Captain Jack Ward
Jack Ward appears in history for the first time at the age of 50, when he no-call no-shows his job, steals a stranger's ship, sets sail with a small crew made up almost entirely of his old drinking buddies, and elopes to a life of excitement and danger on the high seas. Over the next two decades, he'll go on to become one of the most infamous pirate kings of the 16th-century, charging into battle with a boarding axe, a flintlock, and a codpiece the size of a football helmet because that's the only thing that would contain his huge iron cannonballs. He'll plunder the heavily-patrolled trade routes of the Mediterranean and command a fleet of bloodthirsty corsairs, capture some of the most valuable prizes in the history of piracy, and forge a name for himself as a folk hero across England, all before dying peacefully in his jewel-encrusted Tunisian palace as an old man.
He’s also the inspiration for Captain Jack Sparrow from the Pirates of the Caribbean franchise. But we’ll get to that.
Jack Ward was born in Kent County around 1553, and grew up in a fishing village on the southeastern coast of England. We don't know a ton about his early career (and by early career, we mean the first five decades of his life), but it's pretty safe to assume he grew up poor, took work where he could find it as a fisherman and sailor, probably spent some time as a Privateer in the war against Spain, and may have at some point been involved in sailing expeditions as far West as the Caribbean and the American colonies.

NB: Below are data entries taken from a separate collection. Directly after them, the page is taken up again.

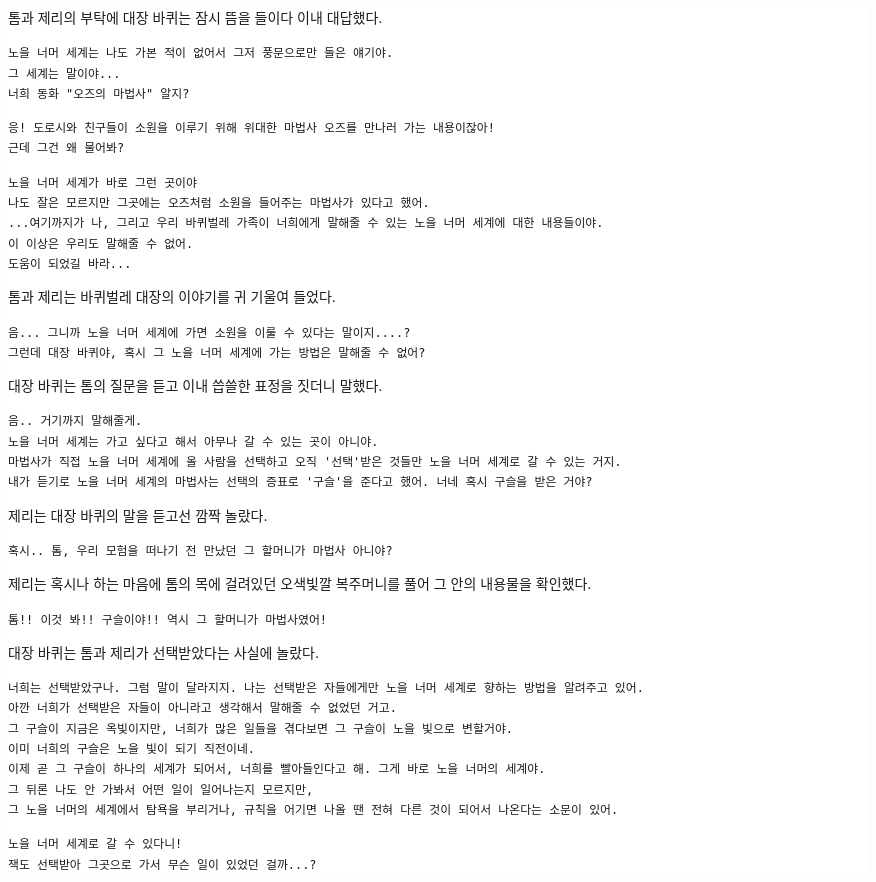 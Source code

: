 톰과 제리의 부탁에 대장 바퀴는 잠시 뜸을 들이다 이내 대답했다.

```
노을 너머 세계는 나도 가본 적이 없어서 그저 풍문으로만 들은 얘기야.
그 세계는 말이야... 
너희 동화 "오즈의 마법사" 알지?
```
```
응! 도로시와 친구들이 소원을 이루기 위해 위대한 마법사 오즈를 만나러 가는 내용이잖아!
근데 그건 왜 물어봐?
```
```
노을 너머 세계가 바로 그런 곳이야
나도 잘은 모르지만 그곳에는 오즈처럼 소원을 들어주는 마법사가 있다고 했어.
...여기까지가 나, 그리고 우리 바퀴벌레 가족이 너희에게 말해줄 수 있는 노을 너머 세계에 대한 내용들이야.
이 이상은 우리도 말해줄 수 없어. 
도움이 되었길 바라...
```

톰과 제리는 바퀴벌레 대장의 이야기를 귀 기울여 들었다.

```
음... 그니까 노을 너머 세계에 가면 소원을 이룰 수 있다는 말이지....? 
그런데 대장 바퀴야, 혹시 그 노을 너머 세계에 가는 방법은 말해줄 수 없어?
```

대장 바퀴는 톰의 질문을 듣고 이내 씁쓸한 표정을 짓더니 말했다. 

```
음.. 거기까지 말해줄게.
노을 너머 세계는 가고 싶다고 해서 아무나 갈 수 있는 곳이 아니야.
마법사가 직접 노을 너머 세계에 올 사람을 선택하고 오직 '선택'받은 것들만 노을 너머 세계로 갈 수 있는 거지.
내가 듣기로 노을 너머 세계의 마법사는 선택의 증표로 '구슬'을 준다고 했어. 너네 혹시 구슬을 받은 거야?
```

제리는 대장 바퀴의 말을 듣고선 깜짝 놀랐다. 

```
혹시.. 톰, 우리 모험을 떠나기 전 만났던 그 할머니가 마법사 아니야?
```

제리는 혹시나 하는 마음에 톰의 목에 걸려있던 오색빛깔 복주머니를 풀어 그 안의 내용물을 확인했다.

```
톰!! 이것 봐!! 구슬이야!! 역시 그 할머니가 마법사였어!
```

대장 바퀴는 톰과 제리가 선택받았다는 사실에 놀랐다.

```
너희는 선택받았구나. 그럼 말이 달라지지. 나는 선택받은 자들에게만 노을 너머 세계로 향하는 방법을 알려주고 있어.
아깐 너희가 선택받은 자들이 아니라고 생각해서 말해줄 수 없었던 거고.
그 구슬이 지금은 옥빛이지만, 너희가 많은 일들을 겪다보면 그 구슬이 노을 빛으로 변할거야.
이미 너희의 구슬은 노을 빛이 되기 직전이네.
이제 곧 그 구슬이 하나의 세계가 되어서, 너희를 빨아들인다고 해. 그게 바로 노을 너머의 세계야. 
그 뒤론 나도 안 가봐서 어떤 일이 일어나는지 모르지만,
그 노을 너머의 세계에서 탐욕을 부리거나, 규칙을 어기면 나올 땐 전혀 다른 것이 되어서 나온다는 소문이 있어.
```
```
노을 너머 세계로 갈 수 있다니!
잭도 선택받아 그곳으로 가서 무슨 일이 있었던 걸까...?
```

Well, sure, that was fun and all, but war with Spain ended in the Summer of 1604, and part of the peace deal was that England had to stop encouraging naval terrorism against Spanish shipping, so the Queen had to cancel all those Letters of Marque and stop telling British sailors that it was super fucking rad to cold-cock Spaniards in the face with a halberd and then jack their wedding rings. Well, this kind of put Jack Ward out of a job, and he wasn't super psyched about the idea of being 50 years old and going back to his shitty life where he worked his ass off for months at a time for a handful of gray beef and barely enough coin to afford his weekly intake of whiskey and hookers. So, one day, he decided Fuck This Shit and quit his job in perhaps one of the most badass ways possible – he got a dozen or so of his friends drunk at an alehouse, rowed out to a 25-ton barque moored at the port, beat the shit out of the two guys guarding it, jacked the ship, and sailed off into the night towards a life of face-shanking piracy. Ward was acting off a tip that the ship might have been filled with jewels or silks or whatever, but it wasn't, so he and his mates had to settle for just cooking up the massive food stores on board and having a big-ass feast worthy of the sort of thing you'd see on a buffet table in Valhalla. A few days later, the stolen barque came across a French merchant ship minding its own business in the Mediterranean, grappled it, climbed aboard with axes and muskets, and insta-upgraded their little barque for something a bit beefier.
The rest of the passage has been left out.